▶ _EXERCISE BRIEF_:
When scanning the data, count every line with "ZwiftActivityMonitor" in it, and report only the resulting number.
*** DATASET EXCERPTS ***
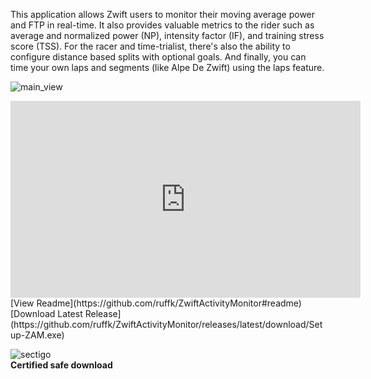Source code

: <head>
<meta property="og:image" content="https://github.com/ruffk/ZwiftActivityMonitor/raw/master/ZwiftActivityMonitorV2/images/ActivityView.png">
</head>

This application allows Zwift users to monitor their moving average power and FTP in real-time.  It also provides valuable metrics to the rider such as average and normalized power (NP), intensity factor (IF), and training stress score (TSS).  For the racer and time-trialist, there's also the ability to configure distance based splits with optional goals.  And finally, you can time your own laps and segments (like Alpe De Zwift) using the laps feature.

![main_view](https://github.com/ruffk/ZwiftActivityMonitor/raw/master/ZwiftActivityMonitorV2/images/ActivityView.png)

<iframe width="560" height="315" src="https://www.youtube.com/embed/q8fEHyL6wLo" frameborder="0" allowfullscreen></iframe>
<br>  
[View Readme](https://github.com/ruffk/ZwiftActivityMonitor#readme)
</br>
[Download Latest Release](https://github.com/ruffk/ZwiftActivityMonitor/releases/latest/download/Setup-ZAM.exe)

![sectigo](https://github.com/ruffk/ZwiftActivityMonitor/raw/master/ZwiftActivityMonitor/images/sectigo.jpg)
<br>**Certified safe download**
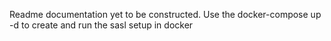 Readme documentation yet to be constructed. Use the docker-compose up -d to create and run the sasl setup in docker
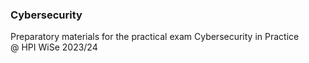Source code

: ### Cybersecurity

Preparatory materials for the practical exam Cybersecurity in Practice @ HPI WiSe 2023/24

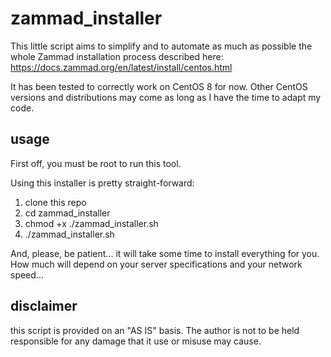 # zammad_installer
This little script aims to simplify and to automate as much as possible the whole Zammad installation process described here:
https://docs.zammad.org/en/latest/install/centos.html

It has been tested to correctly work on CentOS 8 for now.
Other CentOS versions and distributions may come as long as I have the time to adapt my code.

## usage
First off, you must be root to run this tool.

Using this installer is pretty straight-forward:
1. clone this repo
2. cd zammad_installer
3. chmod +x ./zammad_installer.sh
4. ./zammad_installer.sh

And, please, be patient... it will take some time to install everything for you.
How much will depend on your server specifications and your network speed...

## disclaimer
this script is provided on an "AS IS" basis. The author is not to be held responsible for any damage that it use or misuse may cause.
*** End of DATASET EXCERPTS ***
*** DATASET EXCERPTS ***
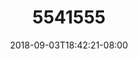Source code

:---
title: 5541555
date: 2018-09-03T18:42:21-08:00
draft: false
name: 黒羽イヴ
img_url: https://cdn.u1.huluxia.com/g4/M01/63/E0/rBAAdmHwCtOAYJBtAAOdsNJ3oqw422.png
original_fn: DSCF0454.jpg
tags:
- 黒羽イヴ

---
*** End of DATASET EXCERPTS ***
▶ _RESPONSE BOX_:
5